Grande liderança pela inclusão de direitos fundamentais dos povos indígenas na Assembleia Constituinte, o cacique Kayapó Raoni Metuktire também participou da sessão e pediu reflexão dos presentes sobre a deterioração do meio ambiente causada também pela forma como os indígenas e seus territórios vêm sendo tratados.
“Convivemos com muita matança e enganação. Nós não queremos que a colonização do homem branco se repita no Brasil e não temos que seguir dessa forma. Somos humanos e precisamos viver nessa terra, estamos lutando para viver em paz com nossas culturas. Se continuarmos assim, não haverá legado para nossos netos”, refletiu a liderança.

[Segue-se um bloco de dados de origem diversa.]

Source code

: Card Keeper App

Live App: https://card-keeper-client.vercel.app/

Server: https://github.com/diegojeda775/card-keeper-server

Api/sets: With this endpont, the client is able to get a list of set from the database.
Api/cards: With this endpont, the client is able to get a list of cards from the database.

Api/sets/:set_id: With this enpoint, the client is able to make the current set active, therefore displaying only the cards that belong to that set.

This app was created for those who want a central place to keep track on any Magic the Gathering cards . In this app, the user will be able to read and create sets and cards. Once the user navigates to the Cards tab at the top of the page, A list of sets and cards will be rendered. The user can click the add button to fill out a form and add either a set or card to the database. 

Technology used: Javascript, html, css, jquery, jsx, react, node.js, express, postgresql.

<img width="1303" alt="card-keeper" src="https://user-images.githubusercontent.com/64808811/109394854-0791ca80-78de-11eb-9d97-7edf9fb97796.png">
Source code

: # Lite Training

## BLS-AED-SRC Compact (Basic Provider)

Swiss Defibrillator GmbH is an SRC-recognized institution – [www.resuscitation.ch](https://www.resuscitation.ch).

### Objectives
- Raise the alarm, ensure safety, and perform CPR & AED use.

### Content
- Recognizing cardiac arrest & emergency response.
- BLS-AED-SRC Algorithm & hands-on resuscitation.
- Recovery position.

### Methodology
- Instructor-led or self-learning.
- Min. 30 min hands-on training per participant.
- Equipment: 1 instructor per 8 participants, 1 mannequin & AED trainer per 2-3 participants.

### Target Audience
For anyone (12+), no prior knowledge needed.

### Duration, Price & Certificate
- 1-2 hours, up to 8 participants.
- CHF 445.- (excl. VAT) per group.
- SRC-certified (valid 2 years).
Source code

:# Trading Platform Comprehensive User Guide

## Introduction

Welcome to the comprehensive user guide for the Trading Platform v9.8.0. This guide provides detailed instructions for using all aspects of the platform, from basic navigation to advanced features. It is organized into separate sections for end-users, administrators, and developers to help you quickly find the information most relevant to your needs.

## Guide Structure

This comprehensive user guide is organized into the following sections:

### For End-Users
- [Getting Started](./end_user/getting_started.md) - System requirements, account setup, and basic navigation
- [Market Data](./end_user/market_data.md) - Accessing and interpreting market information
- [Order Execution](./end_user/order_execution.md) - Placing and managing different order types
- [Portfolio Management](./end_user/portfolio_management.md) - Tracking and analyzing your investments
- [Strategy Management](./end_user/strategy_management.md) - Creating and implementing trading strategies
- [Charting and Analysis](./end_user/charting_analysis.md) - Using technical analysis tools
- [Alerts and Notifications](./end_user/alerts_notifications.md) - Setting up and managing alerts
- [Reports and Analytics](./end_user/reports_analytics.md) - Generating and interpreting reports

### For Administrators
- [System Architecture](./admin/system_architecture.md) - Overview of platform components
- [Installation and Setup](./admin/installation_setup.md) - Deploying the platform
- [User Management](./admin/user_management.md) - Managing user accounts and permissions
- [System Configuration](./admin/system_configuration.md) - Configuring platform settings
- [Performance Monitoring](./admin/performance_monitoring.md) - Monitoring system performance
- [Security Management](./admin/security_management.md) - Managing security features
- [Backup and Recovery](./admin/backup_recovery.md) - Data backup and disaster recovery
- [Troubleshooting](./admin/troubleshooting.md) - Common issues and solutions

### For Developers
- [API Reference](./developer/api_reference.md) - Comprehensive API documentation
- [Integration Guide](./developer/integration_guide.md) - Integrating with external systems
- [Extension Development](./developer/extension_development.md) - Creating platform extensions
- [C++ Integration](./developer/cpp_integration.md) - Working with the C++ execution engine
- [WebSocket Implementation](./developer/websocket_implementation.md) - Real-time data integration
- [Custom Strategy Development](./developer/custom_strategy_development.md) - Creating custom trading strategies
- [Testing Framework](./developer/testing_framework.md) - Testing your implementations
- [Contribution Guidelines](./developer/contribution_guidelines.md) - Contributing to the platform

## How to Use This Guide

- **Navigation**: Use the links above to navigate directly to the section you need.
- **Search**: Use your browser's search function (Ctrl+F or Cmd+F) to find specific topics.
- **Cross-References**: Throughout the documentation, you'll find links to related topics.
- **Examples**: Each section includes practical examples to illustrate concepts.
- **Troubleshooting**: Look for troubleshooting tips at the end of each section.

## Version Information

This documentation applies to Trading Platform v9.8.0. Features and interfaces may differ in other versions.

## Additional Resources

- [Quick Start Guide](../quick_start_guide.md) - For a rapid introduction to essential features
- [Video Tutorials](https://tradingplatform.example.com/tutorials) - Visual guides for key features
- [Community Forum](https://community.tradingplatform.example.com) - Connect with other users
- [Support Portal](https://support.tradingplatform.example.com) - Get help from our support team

Ainda durante a audiência, a ministra Sonia Guajajara propôs como premissa a busca por entendimentos sem a repetição do erro histórico de sacrificar, em nome de uma pretensa pacificação, os direitos ancestrais dos povos indígenas e os direitos internacionalmente reconhecidos e acolhidos pelo Estado Brasileiro.
“O que estamos discutindo aqui é o futuro das relações do Estado brasileiro com os povos indígenas neste território nacional e se a sociedade brasileira está disposta e preparada para aderir aos mais altos valores que notabilizam a humanidade e para dar fim ao genocídio dos povos e ao esbulho da Terra Indígena. Este deve ser um momento de refundação do Estado brasileiro. Uma oportunidade para resgatarmos os valores constitucionais mais genuínos e garantirmos que tenham plena efetividade”, defendeu a ministra.
Em sua fala, Guajajara frisou que, na atual gestão, o presidente homologou dez novos territórios indígenas, enquanto na década anterior à instituição do Ministério dos Povos Indígenas, o total de 11 Terras Indígenas foi homologado em todo país; e que o Ministério da Justiça emitiu portarias declaratórias de quatro novas terras. Ela destacou, ainda, que a Funai está avançando no trabalho técnico de delimitação de territórios e outras frentes do ciclo demarcatório, apesar de todas as dificuldades trazidas pela lei do marco temporal. Nesse sentido, o objetivo é continuar buscando saídas para que os povos indígenas tenham direito aos seus territórios e suas vidas protegidas.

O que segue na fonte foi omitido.